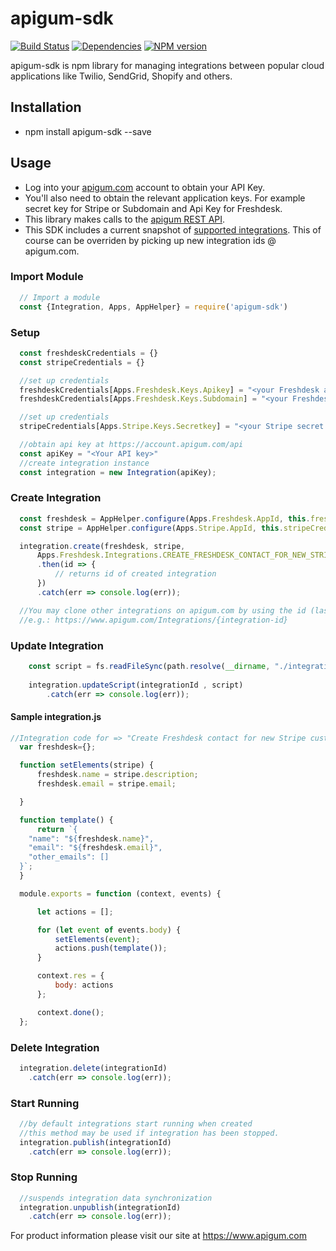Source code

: # apigum-sdk
[![Build Status](https://api.travis-ci.org/pomeo/node-apigum-sdk.png)](http://travis-ci.org/pomeo/node-billiving)
[![Dependencies](https://david-dm.org/pomeo/node-apigum-sdk.png)](https://david-dm.org/pomeo/node-apigum-sdk)
[![NPM version](https://badge.fury.io/js/apigum-sdk.svg)](http://badge.fury.io/js/apigum-sdk)

apigum-sdk is npm library for managing integrations between popular cloud applications like Twilio, SendGrid, Shopify and others.
## Installation

- npm install apigum-sdk --save

## Usage

 - Log into your [apigum.com](apigum.com) account to obtain your API Key.  
 - You'll also need to obtain the relevant application keys. For example secret key for Stripe or Subdomain and Api Key for Freshdesk.
 - This library makes calls to the [apigum REST API](https://api.apigum.com/help).
 - This SDK includes a current snapshot of [supported integrations](https://github.com/apigum/apigum.sdk.npm/blob/master/generation/index.js). This of course can be overriden by picking up new integration ids @ apigum.com.

### Import Module
```js
  // Import a module
  const {Integration, Apps, AppHelper} = require('apigum-sdk')
```

### Setup
```js
  const freshdeskCredentials = {}
  const stripeCredentials = {}

  //set up credentials
  freshdeskCredentials[Apps.Freshdesk.Keys.Apikey] = "<your Freshdesk api key>"
  freshdeskCredentials[Apps.Freshdesk.Keys.Subdomain] = "<your Freshdesk subdomain>"

  //set up credentials
  stripeCredentials[Apps.Stripe.Keys.Secretkey] = "<your Stripe secret key>"

  //obtain api key at https://account.apigum.com/api
  const apiKey = "<Your API key>"
  //create integration instance
  const integration = new Integration(apiKey);
```

### Create Integration

```js
  const freshdesk = AppHelper.configure(Apps.Freshdesk.AppId, this.freshdeskCredentials);
  const stripe = AppHelper.configure(Apps.Stripe.AppId, this.stripeCredentials);

  integration.create(freshdesk, stripe,
      Apps.Freshdesk.Integrations.CREATE_FRESHDESK_CONTACT_FOR_NEW_STRIPE_CUSTOMERS)
      .then(id => {
          // returns id of created integration
      })
      .catch(err => console.log(err));

  //You may clone other integrations on apigum.com by using the id (last part) in the URL:
  //e.g.: https://www.apigum.com/Integrations/{integration-id}
```

### Update Integration

```js
    const script = fs.readFileSync(path.resolve(__dirname, "./integration.js"), "utf8");
    
    integration.updateScript(integrationId , script)
        .catch(err => console.log(err));  
```

#### Sample integration.js
```js
//Integration code for => "Create Freshdesk contact for new Stripe customers"
  var freshdesk={};

  function setElements(stripe) {
      freshdesk.name = stripe.description;
      freshdesk.email = stripe.email;

  }

  function template() {
      return `{
    "name": "${freshdesk.name}",
    "email": "${freshdesk.email}",
    "other_emails": []
  }`;
  }

  module.exports = function (context, events) {

      let actions = [];

      for (let event of events.body) {
          setElements(event);
          actions.push(template());
      }

      context.res = {
          body: actions
      };

      context.done();
  };            
```

### Delete Integration
```js
  integration.delete(integrationId)
    .catch(err => console.log(err));
```

### Start Running
```js
  //by default integrations start running when created
  //this method may be used if integration has been stopped.
  integration.publish(integrationId)
    .catch(err => console.log(err));
```

### Stop Running
```js
  //suspends integration data synchronization
  integration.unpublish(integrationId)
    .catch(err => console.log(err));
```

For product information please visit our site at https://www.apigum.com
▬▬▬
The full listing must come back exactly as written, with its pictures left out.

## SOLUTION TO THE EXERCISE
Source code

: # apigum-sdk
[![Build Status](https://api.travis-ci.org/pomeo/node-apigum-sdk.png)](http://travis-ci.org/pomeo/node-billiving)
[![Dependencies](https://david-dm.org/pomeo/node-apigum-sdk.png)](https://david-dm.org/pomeo/node-apigum-sdk)
[![NPM version](https://badge.fury.io/js/apigum-sdk.svg)](http://badge.fury.io/js/apigum-sdk)

apigum-sdk is npm library for managing integrations between popular cloud applications like Twilio, SendGrid, Shopify and others.
## Installation

- npm install apigum-sdk --save

## Usage

 - Log into your [apigum.com](apigum.com) account to obtain your API Key.  
 - You'll also need to obtain the relevant application keys. For example secret key for Stripe or Subdomain and Api Key for Freshdesk.
 - This library makes calls to the [apigum REST API](https://api.apigum.com/help).
 - This SDK includes a current snapshot of [supported integrations](https://github.com/apigum/apigum.sdk.npm/blob/master/generation/index.js). This of course can be overriden by picking up new integration ids @ apigum.com.

### Import Module
```js
  // Import a module
  const {Integration, Apps, AppHelper} = require('apigum-sdk')
```

### Setup
```js
  const freshdeskCredentials = {}
  const stripeCredentials = {}

  //set up credentials
  freshdeskCredentials[Apps.Freshdesk.Keys.Apikey] = "<your Freshdesk api key>"
  freshdeskCredentials[Apps.Freshdesk.Keys.Subdomain] = "<your Freshdesk subdomain>"

  //set up credentials
  stripeCredentials[Apps.Stripe.Keys.Secretkey] = "<your Stripe secret key>"

  //obtain api key at https://account.apigum.com/api
  const apiKey = "<Your API key>"
  //create integration instance
  const integration = new Integration(apiKey);
```

### Create Integration

```js
  const freshdesk = AppHelper.configure(Apps.Freshdesk.AppId, this.freshdeskCredentials);
  const stripe = AppHelper.configure(Apps.Stripe.AppId, this.stripeCredentials);

  integration.create(freshdesk, stripe,
      Apps.Freshdesk.Integrations.CREATE_FRESHDESK_CONTACT_FOR_NEW_STRIPE_CUSTOMERS)
      .then(id => {
          // returns id of created integration
      })
      .catch(err => console.log(err));

  //You may clone other integrations on apigum.com by using the id (last part) in the URL:
  //e.g.: https://www.apigum.com/Integrations/{integration-id}
```

### Update Integration

```js
    const script = fs.readFileSync(path.resolve(__dirname, "./integration.js"), "utf8");
    
    integration.updateScript(integrationId , script)
        .catch(err => console.log(err));  
```

#### Sample integration.js
```js
//Integration code for => "Create Freshdesk contact for new Stripe customers"
  var freshdesk={};

  function setElements(stripe) {
      freshdesk.name = stripe.description;
      freshdesk.email = stripe.email;

  }

  function template() {
      return `{
    "name": "${freshdesk.name}",
    "email": "${freshdesk.email}",
    "other_emails": []
  }`;
  }

  module.exports = function (context, events) {

      let actions = [];

      for (let event of events.body) {
          setElements(event);
          actions.push(template());
      }

      context.res = {
          body: actions
      };

      context.done();
  };            
```

### Delete Integration
```js
  integration.delete(integrationId)
    .catch(err => console.log(err));
```

### Start Running
```js
  //by default integrations start running when created
  //this method may be used if integration has been stopped.
  integration.publish(integrationId)
    .catch(err => console.log(err));
```

### Stop Running
```js
  //suspends integration data synchronization
  integration.unpublish(integrationId)
    .catch(err => console.log(err));
```

For product information please visit our site at https://www.apigum.com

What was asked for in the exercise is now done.